## A new twist on twisted prismatic rings

Several years ago, in 1998, I was playing around with knight's tours, putting them on various shaped objects, such as cubes, tubes, etc., and at some point I decided to link a series of open tours together around the surface of a Moebius band. This got me to thinking about Moebius bands, and having fun with them, and I got to wondering what would happen if, instead of a flat strip of paper, a length of material with a square cross-section was given a half twist before joining the ends. I could see right away that it would form a ring with 2 sides and two edges, not a Moebius ring. It would be equivalent to simply thickening the edge. So I shelved the idea for the time being, but, a couple of days later when I was at work, and bored (I was washing cars at the time), I decided to think about it some more. So I mentally gave the square-shaped length of material a 1/4 twist, instead of a 1/2 twist, and I realized that such an opertion would indeed make a single-sided ring, with only one edge. So I thought about giving it a 3/4 twist, with the same result.

Well, I thought that was kind of interesting, though it didn't seem useful, but then I wondered what a length of material with a triangular (3-sided) cross-section would do, and realized that it didn't matter whether I gave it a 1/3 or a 2/3 twist (the only non-whole number twists available), they both resulted in a single-sided ring.

At first I didn't appreciate the difference between the square cross-sectional ring and the triangular one, but I soon realized the difference: the square one only made a single-sided ring with some twists but not others. The case of the triangular ring made a single-sided ring no matter which fraction (non-whole number) of twists it got.

So I thought about a ring with a five-sided (pentagonal) cross section, and found that it, too, made a single-sided ring no matter which fractional twists it got.

I soon found that a 6-sided ring would, like the 4-sided one, only make a Moebius ring with some twists, but not others.

Since I knew that 2, 3 and 5 were prime, but that 4 and 6 are not, I was now getting a bit excited, thinking I'd stumbled on to something really interesting, but I needed to see what would happen with rings with more sides, but by then it was quitting time.
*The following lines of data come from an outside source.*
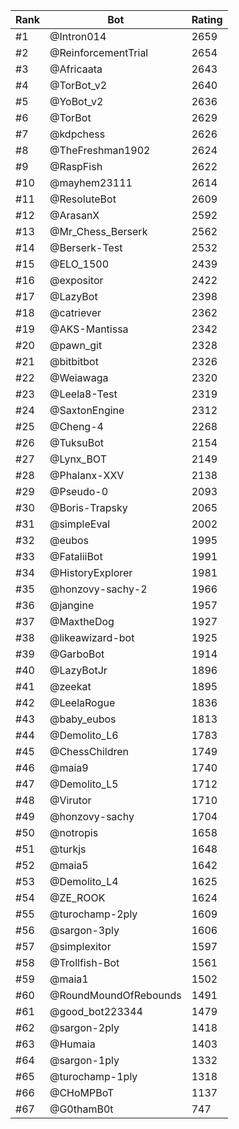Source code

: Rank|Bot|Rating
---|---|---
#1|@Intron014|2659
#2|@ReinforcementTrial|2654
#3|@Africaata|2643
#4|@TorBot_v2|2640
#5|@YoBot_v2|2636
#6|@TorBot|2629
#7|@kdpchess|2626
#8|@TheFreshman1902|2624
#9|@RaspFish|2622
#10|@mayhem23111|2614
#11|@ResoluteBot|2609
#12|@ArasanX|2592
#13|@Mr_Chess_Berserk|2562
#14|@Berserk-Test|2532
#15|@ELO_1500|2439
#16|@expositor|2422
#17|@LazyBot|2398
#18|@catriever|2362
#19|@AKS-Mantissa|2342
#20|@pawn_git|2328
#21|@bitbitbot|2326
#22|@Weiawaga|2320
#23|@Leela8-Test|2319
#24|@SaxtonEngine|2312
#25|@Cheng-4|2268
#26|@TuksuBot|2154
#27|@Lynx_BOT|2149
#28|@Phalanx-XXV|2138
#29|@Pseudo-0|2093
#30|@Boris-Trapsky|2065
#31|@simpleEval|2002
#32|@eubos|1995
#33|@FataliiBot|1991
#34|@HistoryExplorer|1981
#35|@honzovy-sachy-2|1966
#36|@jangine|1957
#37|@MaxtheDog|1927
#38|@likeawizard-bot|1925
#39|@GarboBot|1914
#40|@LazyBotJr|1896
#41|@zeekat|1895
#42|@LeelaRogue|1836
#43|@baby_eubos|1813
#44|@Demolito_L6|1783
#45|@ChessChildren|1749
#46|@maia9|1740
#47|@Demolito_L5|1712
#48|@Virutor|1710
#49|@honzovy-sachy|1704
#50|@notropis|1658
#51|@turkjs|1648
#52|@maia5|1642
#53|@Demolito_L4|1625
#54|@ZE_ROOK|1624
#55|@turochamp-2ply|1609
#56|@sargon-3ply|1606
#57|@simplexitor|1597
#58|@Trollfish-Bot|1561
#59|@maia1|1502
#60|@RoundMoundOfRebounds|1491
#61|@good_bot223344|1479
#62|@sargon-2ply|1418
#63|@Humaia|1403
#64|@sargon-1ply|1332
#65|@turochamp-1ply|1318
#66|@CHoMPBoT|1137
#67|@G0thamB0t|747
So I went home, and, with paper and pencil, started investigating the connectivity of rings with more than 6 sides. What I discovered was that, if a number (the sides, S) was a prime number, then no matter which fractional twist it got, it formed a single-sided (Moebius) ring, but that composite numbers of sides would form a Moebius ring only with some fractional twists but not others.

I wasn't actually constructing these things, though, as I hadn't the materials to do so. I graphed them by (mentally) numbering each side, at each end, imagining which side would meet which other side given a particualar fractional twist.

The easiest was, of course, the normal Moebius band, and it's trivially simple to see that, given a half twist, side 1 will meet side 2 and side 2 will meet side 1.

I graphed it as follows:

S=2

1/2
_____
1---2
2---1

[note: with pencil and paper I drew a complete loop from 1 in the left column back to the same 1. I can't do that in this format, sorry!]

Notice that 1/2 is the only fractional twist available in this case. And since the only available fractional twist makes a column (hereafter called a Moebius column) that forms a single-sided ring, this indicates its primality, having no factors other than itself and 1. More on this later - I'll be repeating things a lot, but I feel it's necessary for full understanding.

In all of these graphs, always start at side 1 in the left column for a given fraction, go directly across to whichever number is directly across in that column, then go to that same number in the left of the column, and continue until you get back to the original 1 that you began with. Some graphs, the ones associated with primes, will use every number in the loop, but composite numbers will use only some of the numbers in the loop.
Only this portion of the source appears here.